▶ **Work instructions**: The lines to copy from the data below are those that hold the string "availability".
----
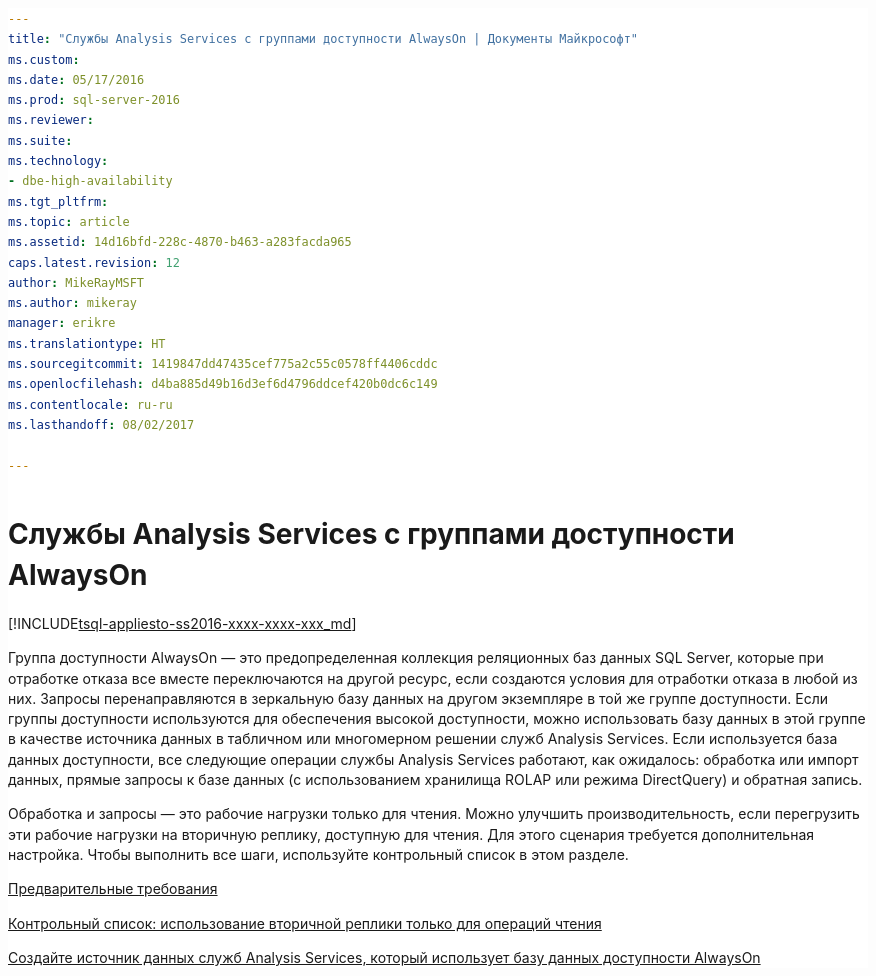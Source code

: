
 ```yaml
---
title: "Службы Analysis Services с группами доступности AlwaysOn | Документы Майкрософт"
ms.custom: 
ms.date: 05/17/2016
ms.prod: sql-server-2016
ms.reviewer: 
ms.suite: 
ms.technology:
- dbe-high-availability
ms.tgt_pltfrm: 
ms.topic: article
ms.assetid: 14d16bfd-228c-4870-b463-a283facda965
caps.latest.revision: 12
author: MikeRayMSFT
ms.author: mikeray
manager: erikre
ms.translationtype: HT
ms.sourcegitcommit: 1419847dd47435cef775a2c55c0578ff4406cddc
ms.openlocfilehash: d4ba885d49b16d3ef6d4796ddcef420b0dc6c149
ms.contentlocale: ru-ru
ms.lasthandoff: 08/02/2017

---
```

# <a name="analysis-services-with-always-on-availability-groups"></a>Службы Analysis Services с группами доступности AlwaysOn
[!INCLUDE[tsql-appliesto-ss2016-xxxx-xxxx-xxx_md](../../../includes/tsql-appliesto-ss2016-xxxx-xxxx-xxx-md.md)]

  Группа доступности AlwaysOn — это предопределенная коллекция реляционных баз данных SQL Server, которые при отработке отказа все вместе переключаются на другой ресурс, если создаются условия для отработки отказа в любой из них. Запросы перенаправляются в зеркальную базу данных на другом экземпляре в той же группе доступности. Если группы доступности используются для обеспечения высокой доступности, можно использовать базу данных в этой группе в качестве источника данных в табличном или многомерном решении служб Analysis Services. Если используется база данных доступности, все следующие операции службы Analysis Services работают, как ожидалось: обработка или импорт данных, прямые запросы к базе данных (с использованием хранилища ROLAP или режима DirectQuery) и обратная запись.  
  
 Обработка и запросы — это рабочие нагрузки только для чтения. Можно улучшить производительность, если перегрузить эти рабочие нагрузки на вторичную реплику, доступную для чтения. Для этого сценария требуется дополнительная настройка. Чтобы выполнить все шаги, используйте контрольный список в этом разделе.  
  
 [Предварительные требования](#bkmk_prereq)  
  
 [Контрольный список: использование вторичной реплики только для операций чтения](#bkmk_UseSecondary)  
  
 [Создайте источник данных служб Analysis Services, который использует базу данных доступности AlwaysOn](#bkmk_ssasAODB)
----
▶ **Completed exercise**:
- dbe-high-availability
# <a name="analysis-services-with-always-on-availability-groups"></a>Службы Analysis Services с группами доступности AlwaysOn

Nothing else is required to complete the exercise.